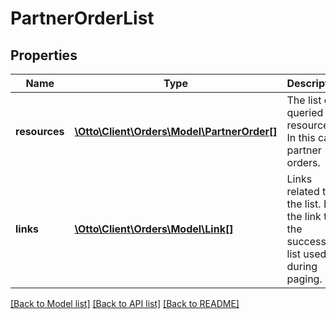 # PartnerOrderList

## Properties
Name | Type | Description | Notes
------------ | ------------- | ------------- | -------------
**resources** | [**\Otto\Client\Orders\Model\PartnerOrder[]**](PartnerOrder.md) | The list of queried resources. In this case partner orders. | [optional] 
**links** | [**\Otto\Client\Orders\Model\Link[]**](Link.md) | Links related to the list. E.g. the link to the successive list used during paging. | [optional] 

[[Back to Model list]](../../README.md#documentation-for-models) [[Back to API list]](../../README.md#documentation-for-api-endpoints) [[Back to README]](../../README.md)

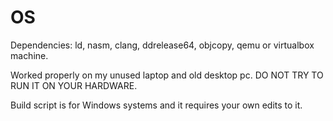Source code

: # OS
Dependencies: ld, nasm, clang, ddrelease64, objcopy, qemu or virtualbox machine.

Worked properly on my unused laptop and old desktop pc.
DO NOT TRY TO RUN IT ON YOUR HARDWARE.

Build script is for Windows systems and it requires your own edits to it.
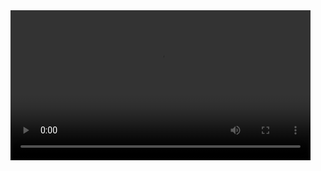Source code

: <video width="480" controls>
  <source src="https://drive.proton.me/urls/YSPYJMPKR4#b9Hd96LH6Vcl" type="video/mp4">
  Your browser does not support the video tag.
</video>

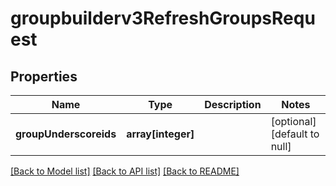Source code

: # groupbuilderv3RefreshGroupsRequest

## Properties
Name | Type | Description | Notes
------------ | ------------- | ------------- | -------------
**groupUnderscoreids** | **array[integer]** |  | [optional] [default to null]

[[Back to Model list]](../README.md#documentation-for-models) [[Back to API list]](../README.md#documentation-for-api-endpoints) [[Back to README]](../README.md)


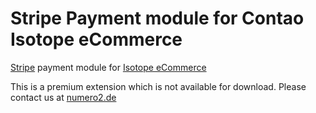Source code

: # Stripe Payment module for Contao Isotope eCommerce
[Stripe](https://stripe.com/de) payment module for [Isotope eCommerce](https://github.com/isotope/core)

This is a premium extension which is not available for download.
Please contact us at [numero2.de](https://www.numero2.de)
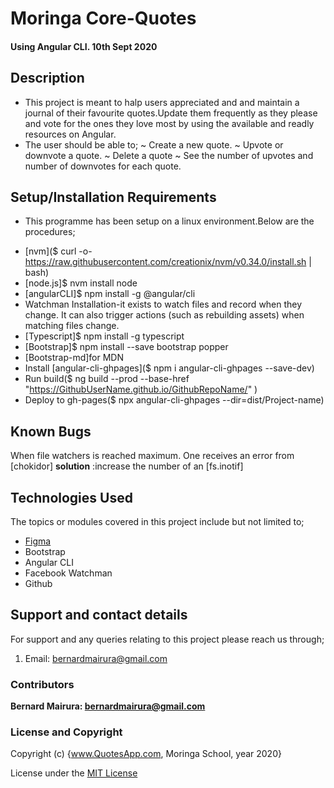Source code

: <!--headings-->

# Moringa Core-Quotes

#### Using Angular CLI. 10th Sept 2020

## Description

* This project is meant to halp users appreciated and and maintain a journal of their favourite quotes.Update them frequently as they please and vote for the ones they love most by using the available and readly resources on Angular.
* The user should be able to;
~ Create a new quote.
~ Upvote or downvote a quote.
~ Delete a quote
~ See the number of upvotes and number of downvotes for each quote.

## Setup/Installation Requirements

* This programme has been setup on a linux environment.Below are the procedures;
+ [nvm]($ curl -o- https://raw.githubusercontent.com/creationix/nvm/v0.34.0/install.sh | bash)
+ [node.js]$ nvm install node
+ [angularCLI]$ npm install -g @angular/cli
+ Watchman Installation-it exists to watch files and record when they change. It can also trigger actions (such as rebuilding assets) when matching files change.
+ [Typescript]$ npm install -g typescript
+ [Bootstrap]$ npm install --save bootstrap popper
+ [Bootstrap-md]for MDN
+ Install [angular-cli-ghpages]($ npm i angular-cli-ghpages --save-dev)
+ Run build($ ng build --prod --base-href "https://GithubUserName.github.io/GithubRepoName/" )
+ Deploy to gh-pages($ npx angular-cli-ghpages --dir=dist/Project-name)

## Known Bugs

 When file watchers is reached maximum. One receives an error from [chokidor]
 **solution** :increase the number of an [fs.inotif]



## Technologies Used

The topics or modules covered in this project include but not limited to;

* [Figma](https://www.figma.com/file/ydMIiZzNVtIDOCfBTOjOWL/TaxApp?node-id=0%3A1)
* Bootstrap
* Angular CLI
* Facebook Watchman
* Github

## Support and contact details

For support and any queries relating to this project please reach us through;

1. Email: bernardmairura@gmail.com


### Contributors

 **Bernard Mairura: <bernardmairura@gmail.com>**
 

### License and Copyright

Copyright (c) {www.QuotesApp.com, Moringa School, year 2020}

License under the [MIT License](LICENSE)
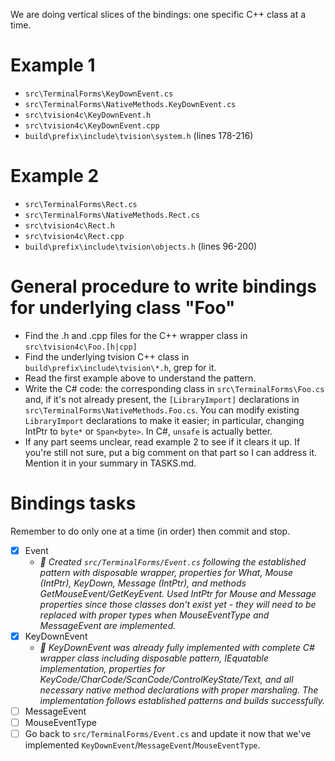 We are doing vertical slices of the bindings: one specific C++ class at a time.

# Example 1
- `src\TerminalForms\KeyDownEvent.cs`
- `src\TerminalForms\NativeMethods.KeyDownEvent.cs`
- `src\tvision4c\KeyDownEvent.h`
- `src\tvision4c\KeyDownEvent.cpp`
- `build\prefix\include\tvision\system.h` (lines 178-216)

# Example 2
- `src\TerminalForms\Rect.cs`
- `src\TerminalForms\NativeMethods.Rect.cs`
- `src\tvision4c\Rect.h`
- `src\tvision4c\Rect.cpp`
- `build\prefix\include\tvision\objects.h` (lines 96-200)

# General procedure to write bindings for underlying class "Foo"
- Find the .h and .cpp files for the C++ wrapper class in `src\tvision4c\Foo.[h|cpp]`
- Find the underlying tvision C++ class in `build\prefix\include\tvision\*.h`, grep for it.
- Read the first example above to understand the pattern.
- Write the C# code: the corresponding class in `src\TerminalForms\Foo.cs` and, if it's not already present, the `[LibraryImport]` declarations in `src\TerminalForms\NativeMethods.Foo.cs`. You can modify existing `LibraryImport` declarations to make it easier; in particular, changing IntPtr to `byte*` or `Span<byte>`. In C#, `unsafe` is actually better.
- If any part seems unclear, read example 2 to see if it clears it up. If you're still not sure, put a big comment on that part so I can address it. Mention it in your summary in TASKS.md.

# Bindings tasks
Remember to do only one at a time (in order) then commit and stop.
- [x] Event
  - *🤖 Created `src/TerminalForms/Event.cs` following the established pattern with disposable wrapper, properties for What, Mouse (IntPtr), KeyDown, Message (IntPtr), and methods GetMouseEvent/GetKeyEvent. Used IntPtr for Mouse and Message properties since those classes don't exist yet - they will need to be replaced with proper types when MouseEventType and MessageEvent are implemented.*
- [x] KeyDownEvent
  - *🤖 KeyDownEvent was already fully implemented with complete C# wrapper class including disposable pattern, IEquatable implementation, properties for KeyCode/CharCode/ScanCode/ControlKeyState/Text, and all necessary native method declarations with proper marshaling. The implementation follows established patterns and builds successfully.*
- [ ] MessageEvent
- [ ] MouseEventType
- [ ] Go back to `src/TerminalForms/Event.cs` and update it now that we've implemented `KeyDownEvent`/`MessageEvent`/`MouseEventType`.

Assigned task: Every line that contains the string "ghpages" should be returned from the data.

Exercise result:
+ Install [angular-cli-ghpages]($ npm i angular-cli-ghpages --save-dev)
+ Deploy to gh-pages($ npx angular-cli-ghpages --dir=dist/Project-name)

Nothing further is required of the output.